Stored data entries ->
=====

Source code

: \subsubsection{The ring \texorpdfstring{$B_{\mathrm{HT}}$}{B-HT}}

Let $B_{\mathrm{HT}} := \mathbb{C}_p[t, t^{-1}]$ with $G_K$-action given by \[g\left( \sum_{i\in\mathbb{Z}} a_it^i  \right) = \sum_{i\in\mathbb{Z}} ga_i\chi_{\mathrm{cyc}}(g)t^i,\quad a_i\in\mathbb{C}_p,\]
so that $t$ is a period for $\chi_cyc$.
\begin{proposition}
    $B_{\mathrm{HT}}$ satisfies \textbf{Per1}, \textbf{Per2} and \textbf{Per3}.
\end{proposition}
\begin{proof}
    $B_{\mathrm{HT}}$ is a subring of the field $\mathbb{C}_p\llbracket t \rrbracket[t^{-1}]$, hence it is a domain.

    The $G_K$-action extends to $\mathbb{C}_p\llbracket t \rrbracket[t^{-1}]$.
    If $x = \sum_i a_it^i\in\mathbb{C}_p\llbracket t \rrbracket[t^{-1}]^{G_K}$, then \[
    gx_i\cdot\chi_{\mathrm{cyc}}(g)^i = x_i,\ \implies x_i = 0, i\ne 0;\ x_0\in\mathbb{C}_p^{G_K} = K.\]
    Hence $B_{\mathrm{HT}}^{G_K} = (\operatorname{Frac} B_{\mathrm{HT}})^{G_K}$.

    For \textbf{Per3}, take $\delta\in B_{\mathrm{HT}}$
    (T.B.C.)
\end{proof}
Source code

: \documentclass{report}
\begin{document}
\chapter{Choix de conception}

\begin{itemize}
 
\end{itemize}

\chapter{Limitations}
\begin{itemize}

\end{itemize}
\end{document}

=====

What the task asks ->
Your answer must consist only of the lines from the start of the records above through the line with "is a domain.", each retyped exactly.

Task solution ->
Source code

: \subsubsection{The ring \texorpdfstring{$B_{\mathrm{HT}}$}{B-HT}}

Let $B_{\mathrm{HT}} := \mathbb{C}_p[t, t^{-1}]$ with $G_K$-action given by \[g\left( \sum_{i\in\mathbb{Z}} a_it^i  \right) = \sum_{i\in\mathbb{Z}} ga_i\chi_{\mathrm{cyc}}(g)t^i,\quad a_i\in\mathbb{C}_p,\]
so that $t$ is a period for $\chi_cyc$.
\begin{proposition}
    $B_{\mathrm{HT}}$ satisfies \textbf{Per1}, \textbf{Per2} and \textbf{Per3}.
\end{proposition}
\begin{proof}
    $B_{\mathrm{HT}}$ is a subring of the field $\mathbb{C}_p\llbracket t \rrbracket[t^{-1}]$, hence it is a domain.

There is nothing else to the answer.